HOW TO COMPLETE THIS TASK => All lines from the one containing "才刚向同学打了招呼，一个穿着" to the end of the listing below are to be reproduced exactly, and no others.
• • • • • • •
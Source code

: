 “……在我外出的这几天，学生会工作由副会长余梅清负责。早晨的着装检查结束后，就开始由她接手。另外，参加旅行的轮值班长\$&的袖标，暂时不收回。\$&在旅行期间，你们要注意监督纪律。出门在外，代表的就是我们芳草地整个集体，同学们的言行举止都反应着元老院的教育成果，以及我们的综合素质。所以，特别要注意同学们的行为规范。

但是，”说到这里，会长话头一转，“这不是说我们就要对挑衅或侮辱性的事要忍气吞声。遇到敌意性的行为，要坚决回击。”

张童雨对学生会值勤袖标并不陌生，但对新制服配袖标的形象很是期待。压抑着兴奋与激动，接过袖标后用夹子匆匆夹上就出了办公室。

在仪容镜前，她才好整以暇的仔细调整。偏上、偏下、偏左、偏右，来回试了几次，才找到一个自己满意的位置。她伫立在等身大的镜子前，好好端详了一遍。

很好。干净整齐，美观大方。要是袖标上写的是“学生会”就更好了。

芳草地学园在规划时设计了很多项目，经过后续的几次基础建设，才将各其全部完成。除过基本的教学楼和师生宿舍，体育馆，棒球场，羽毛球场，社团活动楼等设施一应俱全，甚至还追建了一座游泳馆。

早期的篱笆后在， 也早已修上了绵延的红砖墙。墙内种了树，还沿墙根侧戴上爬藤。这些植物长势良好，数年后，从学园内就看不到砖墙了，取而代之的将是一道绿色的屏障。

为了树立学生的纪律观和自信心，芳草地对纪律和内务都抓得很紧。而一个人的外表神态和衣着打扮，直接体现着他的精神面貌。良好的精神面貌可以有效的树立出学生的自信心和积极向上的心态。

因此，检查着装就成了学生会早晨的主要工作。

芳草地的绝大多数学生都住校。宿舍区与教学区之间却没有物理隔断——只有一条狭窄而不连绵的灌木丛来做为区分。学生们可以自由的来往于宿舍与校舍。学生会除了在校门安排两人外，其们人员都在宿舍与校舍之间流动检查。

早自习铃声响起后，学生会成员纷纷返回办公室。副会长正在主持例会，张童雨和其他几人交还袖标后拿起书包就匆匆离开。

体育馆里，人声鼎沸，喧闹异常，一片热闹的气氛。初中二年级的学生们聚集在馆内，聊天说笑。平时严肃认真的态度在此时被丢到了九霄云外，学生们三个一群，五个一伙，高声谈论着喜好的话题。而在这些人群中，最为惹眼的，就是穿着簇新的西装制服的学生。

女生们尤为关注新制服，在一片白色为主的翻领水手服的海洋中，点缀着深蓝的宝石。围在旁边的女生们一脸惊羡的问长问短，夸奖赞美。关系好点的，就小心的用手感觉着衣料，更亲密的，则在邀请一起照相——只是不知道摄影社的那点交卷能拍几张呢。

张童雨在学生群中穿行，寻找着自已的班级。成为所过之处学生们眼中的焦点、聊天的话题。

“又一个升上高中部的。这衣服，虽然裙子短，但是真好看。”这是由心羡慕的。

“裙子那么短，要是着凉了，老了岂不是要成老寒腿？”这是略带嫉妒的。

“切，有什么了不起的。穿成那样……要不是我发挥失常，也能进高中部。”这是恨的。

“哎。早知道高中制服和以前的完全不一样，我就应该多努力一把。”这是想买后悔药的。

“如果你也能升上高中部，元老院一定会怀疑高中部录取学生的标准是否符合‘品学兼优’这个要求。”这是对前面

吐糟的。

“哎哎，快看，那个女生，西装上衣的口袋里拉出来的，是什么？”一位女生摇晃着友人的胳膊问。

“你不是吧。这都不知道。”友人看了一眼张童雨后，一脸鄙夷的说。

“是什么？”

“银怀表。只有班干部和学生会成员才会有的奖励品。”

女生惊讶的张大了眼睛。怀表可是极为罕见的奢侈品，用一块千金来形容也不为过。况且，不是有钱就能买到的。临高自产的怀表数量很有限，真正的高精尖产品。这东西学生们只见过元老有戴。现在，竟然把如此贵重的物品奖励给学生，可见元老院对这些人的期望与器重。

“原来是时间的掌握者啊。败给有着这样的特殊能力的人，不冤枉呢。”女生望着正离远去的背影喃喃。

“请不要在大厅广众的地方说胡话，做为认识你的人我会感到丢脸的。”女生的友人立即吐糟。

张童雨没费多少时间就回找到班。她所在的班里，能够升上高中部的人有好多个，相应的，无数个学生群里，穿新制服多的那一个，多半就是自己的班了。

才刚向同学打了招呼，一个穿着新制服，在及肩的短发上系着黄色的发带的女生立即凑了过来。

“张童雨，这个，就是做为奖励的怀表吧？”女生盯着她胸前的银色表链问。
• • • • • • •
TASK OUTPUT =>
才刚向同学打了招呼，一个穿着新制服，在及肩的短发上系着黄色的发带的女生立即凑了过来。

“张童雨，这个，就是做为奖励的怀表吧？”女生盯着她胸前的银色表链问。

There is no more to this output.